| To do |
Find the number of lines below in which the word "rockpaperscisso" occurs. Write only that number.
(Available data)
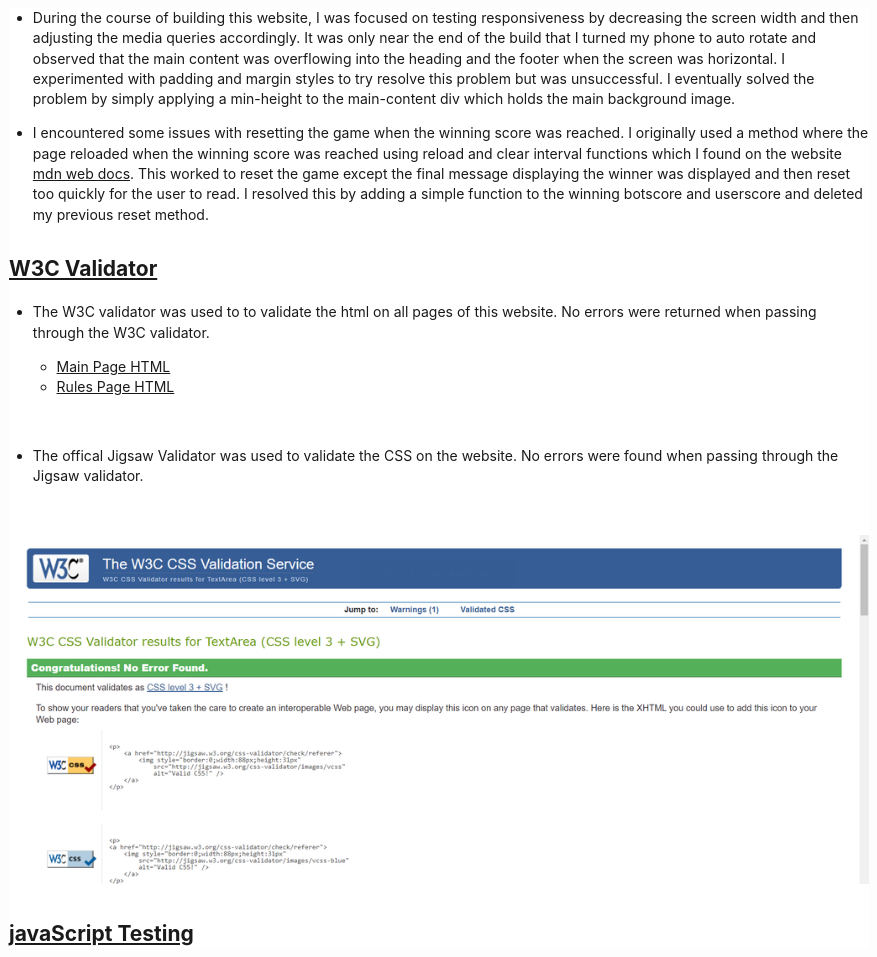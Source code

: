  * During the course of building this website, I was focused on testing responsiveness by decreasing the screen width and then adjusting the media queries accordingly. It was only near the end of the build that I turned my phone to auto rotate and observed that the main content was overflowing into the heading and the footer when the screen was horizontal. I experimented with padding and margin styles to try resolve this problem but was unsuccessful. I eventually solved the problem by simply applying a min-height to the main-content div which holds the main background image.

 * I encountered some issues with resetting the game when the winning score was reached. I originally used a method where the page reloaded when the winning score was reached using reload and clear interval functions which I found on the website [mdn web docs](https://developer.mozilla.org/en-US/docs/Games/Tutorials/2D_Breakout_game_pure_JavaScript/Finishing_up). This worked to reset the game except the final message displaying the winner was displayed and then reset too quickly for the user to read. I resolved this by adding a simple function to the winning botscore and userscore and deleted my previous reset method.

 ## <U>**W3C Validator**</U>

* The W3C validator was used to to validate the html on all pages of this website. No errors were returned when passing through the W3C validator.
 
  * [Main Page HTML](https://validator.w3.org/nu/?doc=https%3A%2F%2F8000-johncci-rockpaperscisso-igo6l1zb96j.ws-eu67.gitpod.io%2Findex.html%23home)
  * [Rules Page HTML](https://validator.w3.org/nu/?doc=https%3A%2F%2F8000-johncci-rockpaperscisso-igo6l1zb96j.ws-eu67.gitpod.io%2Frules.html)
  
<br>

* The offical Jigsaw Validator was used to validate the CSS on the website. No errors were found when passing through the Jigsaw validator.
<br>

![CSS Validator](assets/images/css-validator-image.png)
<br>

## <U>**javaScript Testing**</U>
(End Available data)
| Solution to the exercise |
2